Amazon Elastic File System
Amazon Elastic File System (Amazon EFS) provides a simple, scalable, elastic file system for Linux-based workloads for use with AWS Cloud services and on-premises resources. It is built to scale on demand to petabytes without disrupting applications, growing and shrinking automatically as you add and remove files, so your applications have the storage they need – when they need it. It is designed to provide massively parallel shared access to thousands of Amazon EC2 instances, enabling your applications to achieve high levels of aggregate throughput and IOPS with consistent low latencies. Amazon EFS is a fully managed service that requires no changes to your existing applications and tools, providing access through a standard file system interface for seamless integration. Amazon EFS is a regional service storing data within and across multiple Availability Zones (AZs) for high availability and durability. You can access your file systems across AZs and regions and share files between thousands of Amazon EC2 instances and on-premises servers via AWS Direct Connect or AWS VPN.

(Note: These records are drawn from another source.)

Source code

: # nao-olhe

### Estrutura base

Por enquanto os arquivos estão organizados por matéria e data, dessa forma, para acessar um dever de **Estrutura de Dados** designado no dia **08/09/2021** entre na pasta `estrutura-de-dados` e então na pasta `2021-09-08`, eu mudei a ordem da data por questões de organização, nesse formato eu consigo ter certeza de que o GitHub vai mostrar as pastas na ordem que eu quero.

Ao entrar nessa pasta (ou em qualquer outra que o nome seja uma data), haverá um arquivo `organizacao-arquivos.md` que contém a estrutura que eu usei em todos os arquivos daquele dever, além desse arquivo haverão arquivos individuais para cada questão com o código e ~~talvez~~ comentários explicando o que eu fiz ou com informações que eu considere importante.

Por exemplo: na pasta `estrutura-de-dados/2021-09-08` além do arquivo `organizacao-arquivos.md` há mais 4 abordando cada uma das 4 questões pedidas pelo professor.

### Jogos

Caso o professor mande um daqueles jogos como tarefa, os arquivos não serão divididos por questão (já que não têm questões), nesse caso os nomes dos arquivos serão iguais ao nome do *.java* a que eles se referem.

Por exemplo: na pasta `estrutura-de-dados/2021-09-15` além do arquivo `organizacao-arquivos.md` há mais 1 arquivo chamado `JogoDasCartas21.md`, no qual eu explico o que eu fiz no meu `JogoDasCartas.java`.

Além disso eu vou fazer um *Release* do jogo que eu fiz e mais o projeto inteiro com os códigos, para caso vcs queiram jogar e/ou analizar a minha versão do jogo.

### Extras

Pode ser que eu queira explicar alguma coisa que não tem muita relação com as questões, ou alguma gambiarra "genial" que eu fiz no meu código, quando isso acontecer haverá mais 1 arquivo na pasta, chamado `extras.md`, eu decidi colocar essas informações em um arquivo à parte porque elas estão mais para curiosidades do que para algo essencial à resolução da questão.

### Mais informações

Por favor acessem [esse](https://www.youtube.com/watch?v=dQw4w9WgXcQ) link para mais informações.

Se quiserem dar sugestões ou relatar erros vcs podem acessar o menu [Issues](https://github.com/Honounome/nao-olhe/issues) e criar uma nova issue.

Amazon EFS is well suited to support a broad spectrum of use cases from highly parallelized, scale-out workloads that require the highest possible throughput to single-threaded, latency-sensitive workloads. Use cases such as lift-and-shift enterprise applications, big data analytics, web serving and content management, application development and testing, media and entertainment workflows, database backups, and container storage.
Amazon FSx for Lustre
Amazon FSx for Lustre is a fully managed file system that is optimized for compute-intensive workloads, such as high performance computing, machine learning, and media data processing workflows. Many of these applications require the high-performance and low latencies of scale-out, parallel file systems. Operating these file systems typically requires specialized expertise and administrative overhead, requiring you to provision storage servers and tune complex performance parameters. With Amazon FSx, you can launch and run a Lustre file system that can process massive data sets at up to hundreds of gigabytes per second of throughput, millions of IOPS, and sub-millisecond latencies.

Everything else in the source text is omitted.